Vous avez sans doute remarqué que des gens qui sont très sûrs de leurs capacités peuvent souvent vous expliquer comment ils font. Ils sont conscients de leur processus. Prenez du recul et remarquez ce que vous faites qui donne de bons résultats. Comme l’a dit Carl Jung : « Tant que vous ne rendrez pas l’inconscient conscient, il dirigera votre vie et vous l’appellerez le destin. »

2. Vivre l’expérience par procuration
Il est naturel d’observer des personnes qui font des choses similaires à ce que vous faites. Certaines réussissent et d’autres échouent, ou font un travail médiocre. Vous vous rendez compte que votre processus fonctionne, et qu’il existe d’autres manières de faire de moins bonne qualité que vous choisissez de ne pas utiliser. Cela signifie que vous contrôlez votre affaire. Le contrôle signifie que ce n’est pas une affaire de chance.

Le problème, c’est que les personnes atteintes du syndrome de l’imposteur observent généralement les mauvaises personnes. Elles se comparent souvent à des personnes qui sont incompétentes. D’un côté, cela les rassure. Mais de l’autre, cela ne les convainc pas de leur propre talent. Ou bien parfois les personnes atteintes du syndrome de l’imposteur se comparent au 1% supérieur, ce qui est rapidement déprimant.
Pensez plutôt à Boucle d’or : ne cherchez pas à vous comparer à « trop froid » ou à « trop chaud », comparez-vous à « juste ce qu’il faut ». Selon Albert Bandura, vous obtiendrez les meilleurs résultats en observant des personnes qui sont vos pairs ou légèrement meilleures que vous.

Comment cela peut-il aider à résoudre votre problème de syndrome de l’imposteur ? C’est simple.
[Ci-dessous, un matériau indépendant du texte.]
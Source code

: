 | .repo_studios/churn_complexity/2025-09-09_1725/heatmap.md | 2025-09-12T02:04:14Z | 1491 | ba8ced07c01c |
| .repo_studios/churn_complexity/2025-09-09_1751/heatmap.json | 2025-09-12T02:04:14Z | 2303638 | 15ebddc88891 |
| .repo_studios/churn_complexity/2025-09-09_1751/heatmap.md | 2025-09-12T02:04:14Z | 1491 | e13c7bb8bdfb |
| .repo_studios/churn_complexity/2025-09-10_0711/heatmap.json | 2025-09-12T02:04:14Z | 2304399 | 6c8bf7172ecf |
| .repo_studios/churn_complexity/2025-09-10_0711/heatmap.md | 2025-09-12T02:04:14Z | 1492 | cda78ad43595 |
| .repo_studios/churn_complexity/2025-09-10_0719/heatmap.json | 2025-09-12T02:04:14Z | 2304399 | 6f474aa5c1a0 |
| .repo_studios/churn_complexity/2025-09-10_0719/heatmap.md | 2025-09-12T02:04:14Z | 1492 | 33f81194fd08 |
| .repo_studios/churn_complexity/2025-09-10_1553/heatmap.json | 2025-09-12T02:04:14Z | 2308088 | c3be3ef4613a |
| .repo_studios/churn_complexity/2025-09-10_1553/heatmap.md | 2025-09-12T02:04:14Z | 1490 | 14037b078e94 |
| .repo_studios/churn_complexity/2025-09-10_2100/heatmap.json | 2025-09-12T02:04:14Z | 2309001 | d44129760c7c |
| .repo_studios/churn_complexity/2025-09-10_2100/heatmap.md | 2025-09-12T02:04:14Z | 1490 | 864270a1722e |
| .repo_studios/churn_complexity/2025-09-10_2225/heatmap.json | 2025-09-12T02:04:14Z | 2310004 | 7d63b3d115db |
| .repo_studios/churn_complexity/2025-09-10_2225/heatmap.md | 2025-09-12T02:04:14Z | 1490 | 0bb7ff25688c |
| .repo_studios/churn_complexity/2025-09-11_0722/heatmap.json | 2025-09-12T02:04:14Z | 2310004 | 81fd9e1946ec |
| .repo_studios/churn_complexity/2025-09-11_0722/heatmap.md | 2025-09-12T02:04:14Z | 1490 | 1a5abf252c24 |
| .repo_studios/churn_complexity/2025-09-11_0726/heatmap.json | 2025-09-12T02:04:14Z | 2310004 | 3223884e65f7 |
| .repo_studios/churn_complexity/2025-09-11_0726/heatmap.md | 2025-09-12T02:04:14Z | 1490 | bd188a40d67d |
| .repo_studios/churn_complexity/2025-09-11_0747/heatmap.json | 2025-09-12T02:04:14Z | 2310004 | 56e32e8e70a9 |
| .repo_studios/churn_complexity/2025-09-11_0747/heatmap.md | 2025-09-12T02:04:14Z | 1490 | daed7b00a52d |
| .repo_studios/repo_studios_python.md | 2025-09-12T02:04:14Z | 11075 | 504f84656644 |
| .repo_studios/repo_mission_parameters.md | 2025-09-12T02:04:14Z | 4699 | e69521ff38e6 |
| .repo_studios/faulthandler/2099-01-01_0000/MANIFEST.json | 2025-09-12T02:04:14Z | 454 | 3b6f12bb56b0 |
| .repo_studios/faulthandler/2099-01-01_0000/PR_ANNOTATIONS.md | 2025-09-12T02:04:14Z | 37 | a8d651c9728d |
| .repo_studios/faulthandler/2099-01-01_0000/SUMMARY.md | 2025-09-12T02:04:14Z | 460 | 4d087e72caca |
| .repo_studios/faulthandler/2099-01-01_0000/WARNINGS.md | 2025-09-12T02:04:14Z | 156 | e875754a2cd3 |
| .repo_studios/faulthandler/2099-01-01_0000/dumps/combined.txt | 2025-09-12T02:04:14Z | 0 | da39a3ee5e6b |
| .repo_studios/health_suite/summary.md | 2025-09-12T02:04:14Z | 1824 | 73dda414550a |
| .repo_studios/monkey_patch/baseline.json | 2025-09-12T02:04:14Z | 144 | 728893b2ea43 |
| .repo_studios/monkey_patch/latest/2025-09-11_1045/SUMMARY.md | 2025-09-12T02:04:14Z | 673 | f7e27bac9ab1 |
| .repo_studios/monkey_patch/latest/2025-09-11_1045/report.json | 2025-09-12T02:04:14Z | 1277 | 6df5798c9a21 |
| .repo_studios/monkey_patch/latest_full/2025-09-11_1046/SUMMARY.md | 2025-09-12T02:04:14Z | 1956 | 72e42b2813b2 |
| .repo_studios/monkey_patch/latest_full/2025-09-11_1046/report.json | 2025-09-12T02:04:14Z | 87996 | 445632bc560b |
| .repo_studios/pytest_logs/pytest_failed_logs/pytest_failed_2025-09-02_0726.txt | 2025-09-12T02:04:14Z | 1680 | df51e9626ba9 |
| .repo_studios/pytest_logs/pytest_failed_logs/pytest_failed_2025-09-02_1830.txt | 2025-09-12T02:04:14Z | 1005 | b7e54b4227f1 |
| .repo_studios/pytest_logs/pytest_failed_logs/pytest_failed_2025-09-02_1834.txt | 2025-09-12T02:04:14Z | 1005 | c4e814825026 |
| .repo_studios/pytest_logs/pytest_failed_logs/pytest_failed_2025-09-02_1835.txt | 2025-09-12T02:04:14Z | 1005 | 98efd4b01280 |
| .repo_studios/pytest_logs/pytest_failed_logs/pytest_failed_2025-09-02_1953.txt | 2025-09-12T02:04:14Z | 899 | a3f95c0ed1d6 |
Ils ont un système. Il fonctionne. Vous avez un système (si vous prenez le temps de le remarquer) et il fonctionne. Vous obtenez tous les deux de bons résultats, même si c’est de manière différente. Vous êtes des pairs. Ce n’est pas de la chance, c’est juste du talent.

Vous n’êtes d’ailleurs pas obligé de vous comparer à d’autres : vous pouvez vous comparer à votre « moi » idéal, en le prenant comme modèle. C’est ce qu’on appelle « l’auto-modélisation ». Regardez-vous travailler avec succès. Regardez le bon travail que vous avez fait. Les courriels intelligents que vous avez envoyés. Les présentations ou les rapports que vous avez réalisés, qui sont excellents. Tout ce qui vous fait dire : « Hé, c’est un travail super – et, oh, c’est moi qui l’ai fait. »

Selon Albert Bandura, l’auto-modélisation a un champ d’action remarquablement large et réussit souvent avec des douteurs-de-soi invétérés, Apparemment, il est difficile de faire mieux que l’observation de la réussite personnelle pour s’auto-persuader de ses capacités.

3. Rechercher la confirmation sociale
Pour les personnes atteintes du syndrome de l’imposteur, le simple fait de constater des résultats de qualité ne suffit pas à renforcer la croyance en leurs capacités. Il faut y rajouter quelque chose : la validation par des personnes extérieures.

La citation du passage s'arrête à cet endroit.